First of all, I have many thanks for this and this answers. They became the starting point of my analysis of the problem.
Those answers present two different approaches in achieving the goal of "whitelisting" by paths. The first one rebuilds the whitelist paths structure from scratch (i.e. starting from the empty object creates the needed routes). The implementation parses the string paths and tries to rebuild the tree based on the parsed path. This approach needs very handy work of considering all possible types of paths and therefore might be error-prone. You can find some of the mistakes I have found in my comment to the answer.
The second approach is based on the json.net object tree API (Parent, Ancestors, Descendants, etc. etc.).
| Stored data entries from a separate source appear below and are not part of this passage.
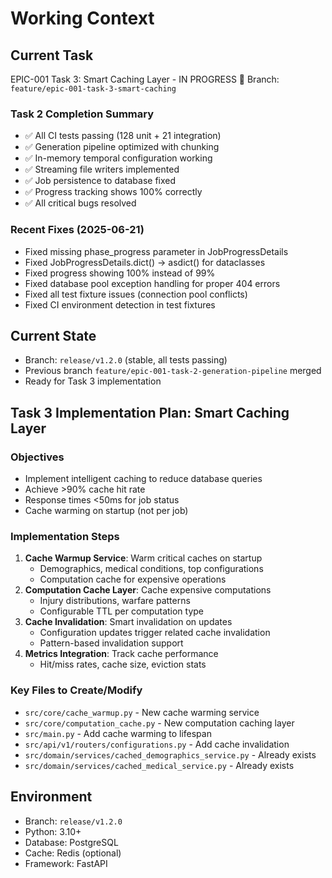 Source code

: # Working Context

## Current Task
EPIC-001 Task 3: Smart Caching Layer - IN PROGRESS 🚧
Branch: `feature/epic-001-task-3-smart-caching`

### Task 2 Completion Summary
- ✅ All CI tests passing (128 unit + 21 integration)
- ✅ Generation pipeline optimized with chunking
- ✅ In-memory temporal configuration working
- ✅ Streaming file writers implemented
- ✅ Job persistence to database fixed
- ✅ Progress tracking shows 100% correctly
- ✅ All critical bugs resolved

### Recent Fixes (2025-06-21)
- Fixed missing phase_progress parameter in JobProgressDetails
- Fixed JobProgressDetails.dict() → asdict() for dataclasses
- Fixed progress showing 100% instead of 99%
- Fixed database pool exception handling for proper 404 errors
- Fixed all test fixture issues (connection pool conflicts)
- Fixed CI environment detection in test fixtures

## Current State
- Branch: `release/v1.2.0` (stable, all tests passing)
- Previous branch `feature/epic-001-task-2-generation-pipeline` merged
- Ready for Task 3 implementation

## Task 3 Implementation Plan: Smart Caching Layer

### Objectives
- Implement intelligent caching to reduce database queries
- Achieve >90% cache hit rate
- Response times <50ms for job status
- Cache warming on startup (not per job)

### Implementation Steps
1. **Cache Warmup Service**: Warm critical caches on startup
   - Demographics, medical conditions, top configurations
   - Computation cache for expensive operations
2. **Computation Cache Layer**: Cache expensive computations
   - Injury distributions, warfare patterns
   - Configurable TTL per computation type
3. **Cache Invalidation**: Smart invalidation on updates
   - Configuration updates trigger related cache invalidation
   - Pattern-based invalidation support
4. **Metrics Integration**: Track cache performance
   - Hit/miss rates, cache size, eviction stats

### Key Files to Create/Modify
- `src/core/cache_warmup.py` - New cache warming service
- `src/core/computation_cache.py` - New computation caching layer
- `src/main.py` - Add cache warming to lifespan
- `src/api/v1/routers/configurations.py` - Add cache invalidation
- `src/domain/services/cached_demographics_service.py` - Already exists
- `src/domain/services/cached_medical_service.py` - Already exists

## Environment
- Branch: `release/v1.2.0`
- Python: 3.10+
- Database: PostgreSQL
- Cache: Redis (optional)
- Framework: FastAPI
The algorithm traverses the tree and removes paths that are not "whitelisted". I find that approach much easier and much less error-prone as well as supporting the wide range of cases "in one go".
The algorithm I have implemented is in many points similar to the second answer but, I think, is much easier in implementation and understanding. Also, I don't think it is worse in its performance.
public static class JsonExtensions
{
public static TJToken RemoveAllExcept<TJToken>(this TJToken token, IEnumerable<string> paths) where TJToken : JContainer
{
HashSet<JToken> nodesToRemove = new(ReferenceEqualityComparer.Instance);
HashSet<JToken> nodesToKeep = new(ReferenceEqualityComparer.Instance);
foreach (var whitelistedToken in paths.SelectMany(token.SelectTokens))
TraverseTokenPath(whitelistedToken, nodesToRemove, nodesToKeep);
//In that case neither path from paths has returned any token
if (nodesToKeep.Count == 0)
{
token.RemoveAll();
return token;
}
nodesToRemove.ExceptWith(nodesToKeep);
foreach (var notWhitelistedNode in nodesToRemove)
notWhitelistedNode.Remove();
return token;
}
private static void TraverseTokenPath(JToken value, ISet<JToken> nodesToRemove, ISet<JToken> nodesToKeep)
{
JToken? immediateValue = value;
do
{
nodesToKeep.Add(immediateValue);
if (immediateValue.Parent is JObject or JArray)
{
foreach (var child in immediateValue.Parent.Children())
if (!ReferenceEqualityComparer.Instance.Equals(child, value))
nodesToRemove.Add(child);
}
immediateValue = immediateValue.Parent;
} while (immediateValue != null);
}
}
To compare the JToken instances it's necessary to use reference equality comparer since some of JToken types use "by value" comparison like JValue does. Otherwise, you could get buggy behaviour in some cases.
For example, having source JSON
{
"path2":{
"path2Inner2":[
"id",
"id"
]
}
}
and a path $..path2Inner2[0]
you will get the result JSON
{
"path2":{
"path2Inner2":[
"id",
"id"
]
}
}
instead of
{
"path2":{
"path2Inner2":[
"id"
]
}
}
As far as .net 5.0 is concerned the standard ReferenceEqualityComparer
can be used. If you use an earlier version of .net you might need to implement it.